• Problem to solve: Would you reproduce, word for word, only the lines from the one with "Event which is raised when" to the end of the listing below?

##### Data supplied

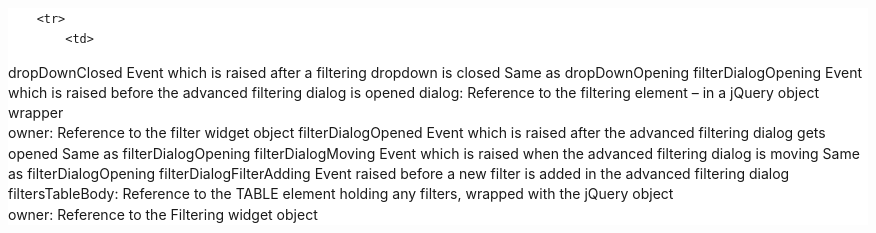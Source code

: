         <tr>
            <td>
dropDownClosed
			</td>
            <td>
Event which is raised after a filtering dropdown is closed
			</td>
            <td>
Same as dropDownOpening
			</td>
        </tr>
        <tr>
            <td>
filterDialogOpening
			</td>
            <td>
Event which is raised before the advanced filtering dialog is opened
			</td>
            <td>
dialog: Reference to the filtering element – in a jQuery object wrapper <br />
owner: Reference to the filter widget object
			</td>
        </tr>
        <tr>
            <td>
filterDialogOpened
			</td>
            <td>
Event which is raised after the advanced filtering dialog gets opened
			</td>
            <td>
Same as filterDialogOpening
			</td>
        </tr>
        <tr>
            <td>
filterDialogMoving
			</td>
            <td>
Event which is raised when the advanced filtering dialog is moving
			</td>
            <td>
Same as filterDialogOpening
			</td>
        </tr>
        <tr>
            <td>
filterDialogFilterAdding
			</td>
            <td>
Event raised before a new filter is added in the advanced filtering dialog
			</td>
            <td>
filtersTableBody: Reference to the TABLE element holding any filters, wrapped with the jQuery object <br />
owner: Reference to the Filtering widget object
			</td>
        </tr>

##########

• Answer section:
Event which is raised when the advanced filtering dialog is moving
			</td>
            <td>
Same as filterDialogOpening
			</td>
        </tr>
        <tr>
            <td>
filterDialogFilterAdding
			</td>
            <td>
Event raised before a new filter is added in the advanced filtering dialog
			</td>
            <td>
filtersTableBody: Reference to the TABLE element holding any filters, wrapped with the jQuery object <br />
owner: Reference to the Filtering widget object
			</td>
        </tr>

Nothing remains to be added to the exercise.